## WHAT IS BEING ASKED
Copy out, from the entries below, each line holding the string "PeeringDB".

## RECORD EXCERPTS
——
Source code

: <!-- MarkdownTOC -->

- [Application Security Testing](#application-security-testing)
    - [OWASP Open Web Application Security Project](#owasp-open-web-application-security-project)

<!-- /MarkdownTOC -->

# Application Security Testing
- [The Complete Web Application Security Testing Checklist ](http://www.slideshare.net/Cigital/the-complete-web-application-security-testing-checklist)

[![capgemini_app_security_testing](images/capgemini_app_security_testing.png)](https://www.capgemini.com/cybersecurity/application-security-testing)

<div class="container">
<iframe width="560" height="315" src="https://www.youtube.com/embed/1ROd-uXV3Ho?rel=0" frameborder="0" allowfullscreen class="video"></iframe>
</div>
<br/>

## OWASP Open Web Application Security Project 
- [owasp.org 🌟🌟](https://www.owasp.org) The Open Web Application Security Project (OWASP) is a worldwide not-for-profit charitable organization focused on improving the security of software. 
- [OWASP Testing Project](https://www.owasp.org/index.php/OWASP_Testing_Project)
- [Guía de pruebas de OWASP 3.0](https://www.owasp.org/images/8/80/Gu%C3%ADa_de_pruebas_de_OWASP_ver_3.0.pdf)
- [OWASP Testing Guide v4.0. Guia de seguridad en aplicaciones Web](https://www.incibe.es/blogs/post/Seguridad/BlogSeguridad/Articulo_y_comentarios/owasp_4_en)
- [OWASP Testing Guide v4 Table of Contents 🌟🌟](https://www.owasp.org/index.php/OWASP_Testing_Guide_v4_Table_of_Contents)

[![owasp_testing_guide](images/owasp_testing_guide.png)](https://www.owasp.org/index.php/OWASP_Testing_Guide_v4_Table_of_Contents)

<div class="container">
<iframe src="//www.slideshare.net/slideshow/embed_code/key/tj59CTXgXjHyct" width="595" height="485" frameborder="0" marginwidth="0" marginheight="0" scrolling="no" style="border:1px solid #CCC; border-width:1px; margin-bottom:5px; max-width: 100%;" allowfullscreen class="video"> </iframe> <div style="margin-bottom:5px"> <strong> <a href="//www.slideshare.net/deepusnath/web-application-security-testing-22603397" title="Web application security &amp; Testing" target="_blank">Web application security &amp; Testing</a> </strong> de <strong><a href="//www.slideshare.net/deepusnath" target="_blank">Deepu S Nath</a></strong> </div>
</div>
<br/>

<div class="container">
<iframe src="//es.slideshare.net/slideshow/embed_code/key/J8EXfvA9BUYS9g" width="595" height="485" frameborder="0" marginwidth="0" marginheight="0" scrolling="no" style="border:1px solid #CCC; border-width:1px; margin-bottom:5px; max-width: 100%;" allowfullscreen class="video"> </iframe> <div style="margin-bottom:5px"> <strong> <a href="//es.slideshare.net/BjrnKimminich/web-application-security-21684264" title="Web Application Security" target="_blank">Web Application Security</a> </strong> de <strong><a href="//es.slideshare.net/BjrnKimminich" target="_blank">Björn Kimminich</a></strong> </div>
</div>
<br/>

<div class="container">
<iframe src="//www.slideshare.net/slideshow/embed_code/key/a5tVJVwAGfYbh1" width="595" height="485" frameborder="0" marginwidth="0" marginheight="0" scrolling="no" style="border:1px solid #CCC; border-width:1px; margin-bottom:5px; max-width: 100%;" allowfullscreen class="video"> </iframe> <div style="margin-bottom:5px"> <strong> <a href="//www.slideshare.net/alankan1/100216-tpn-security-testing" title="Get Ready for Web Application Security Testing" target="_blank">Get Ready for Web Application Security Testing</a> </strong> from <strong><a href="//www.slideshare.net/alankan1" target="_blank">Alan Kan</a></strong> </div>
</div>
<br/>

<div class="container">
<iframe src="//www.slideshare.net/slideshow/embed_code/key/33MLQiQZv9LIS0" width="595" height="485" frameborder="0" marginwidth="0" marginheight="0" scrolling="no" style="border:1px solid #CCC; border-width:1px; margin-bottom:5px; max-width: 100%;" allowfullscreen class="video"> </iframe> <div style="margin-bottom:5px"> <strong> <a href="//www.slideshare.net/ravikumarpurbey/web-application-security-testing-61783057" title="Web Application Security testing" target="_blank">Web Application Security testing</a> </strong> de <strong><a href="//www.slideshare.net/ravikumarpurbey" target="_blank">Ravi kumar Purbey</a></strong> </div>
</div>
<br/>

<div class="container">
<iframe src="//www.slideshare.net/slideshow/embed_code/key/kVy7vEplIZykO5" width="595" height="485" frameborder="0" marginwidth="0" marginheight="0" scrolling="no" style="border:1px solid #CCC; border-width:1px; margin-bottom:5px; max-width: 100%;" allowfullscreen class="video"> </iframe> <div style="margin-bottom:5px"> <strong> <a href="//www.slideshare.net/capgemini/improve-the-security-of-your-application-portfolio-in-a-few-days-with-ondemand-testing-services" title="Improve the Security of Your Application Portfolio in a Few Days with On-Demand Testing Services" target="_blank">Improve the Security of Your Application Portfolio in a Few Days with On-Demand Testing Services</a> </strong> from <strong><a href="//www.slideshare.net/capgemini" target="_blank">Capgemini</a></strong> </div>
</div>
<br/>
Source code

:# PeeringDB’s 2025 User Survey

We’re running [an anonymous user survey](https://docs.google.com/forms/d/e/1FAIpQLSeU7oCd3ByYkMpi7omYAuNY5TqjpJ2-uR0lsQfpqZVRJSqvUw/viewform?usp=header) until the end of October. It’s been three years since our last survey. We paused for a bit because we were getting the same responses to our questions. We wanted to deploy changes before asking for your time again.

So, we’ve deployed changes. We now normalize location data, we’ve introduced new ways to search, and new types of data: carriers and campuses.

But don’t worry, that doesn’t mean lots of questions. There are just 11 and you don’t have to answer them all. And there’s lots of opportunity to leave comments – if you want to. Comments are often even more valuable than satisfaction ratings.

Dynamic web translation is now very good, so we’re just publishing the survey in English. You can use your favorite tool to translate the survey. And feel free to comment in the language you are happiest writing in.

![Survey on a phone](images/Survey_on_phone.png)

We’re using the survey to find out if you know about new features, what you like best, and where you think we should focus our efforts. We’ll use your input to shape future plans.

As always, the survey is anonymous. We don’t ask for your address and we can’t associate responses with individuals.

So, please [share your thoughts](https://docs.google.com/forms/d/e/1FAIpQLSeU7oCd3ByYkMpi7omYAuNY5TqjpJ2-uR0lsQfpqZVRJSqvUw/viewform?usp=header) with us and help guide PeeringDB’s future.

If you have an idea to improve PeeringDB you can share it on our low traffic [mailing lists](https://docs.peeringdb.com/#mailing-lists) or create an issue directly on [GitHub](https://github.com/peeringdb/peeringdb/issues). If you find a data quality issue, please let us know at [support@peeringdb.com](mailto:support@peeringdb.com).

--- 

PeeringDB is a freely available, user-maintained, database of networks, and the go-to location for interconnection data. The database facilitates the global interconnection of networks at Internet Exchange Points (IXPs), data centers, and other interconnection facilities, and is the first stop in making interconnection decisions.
——
## SOLUTION FOR THIS EXERCISE
:# PeeringDB’s 2025 User Survey
So, please [share your thoughts](https://docs.google.com/forms/d/e/1FAIpQLSeU7oCd3ByYkMpi7omYAuNY5TqjpJ2-uR0lsQfpqZVRJSqvUw/viewform?usp=header) with us and help guide PeeringDB’s future.
If you have an idea to improve PeeringDB you can share it on our low traffic [mailing lists](https://docs.peeringdb.com/#mailing-lists) or create an issue directly on [GitHub](https://github.com/peeringdb/peeringdb/issues). If you find a data quality issue, please let us know at [support@peeringdb.com](mailto:support@peeringdb.com).
PeeringDB is a freely available, user-maintained, database of networks, and the go-to location for interconnection data. The database facilitates the global interconnection of networks at Internet Exchange Points (IXPs), data centers, and other interconnection facilities, and is the first stop in making interconnection decisions.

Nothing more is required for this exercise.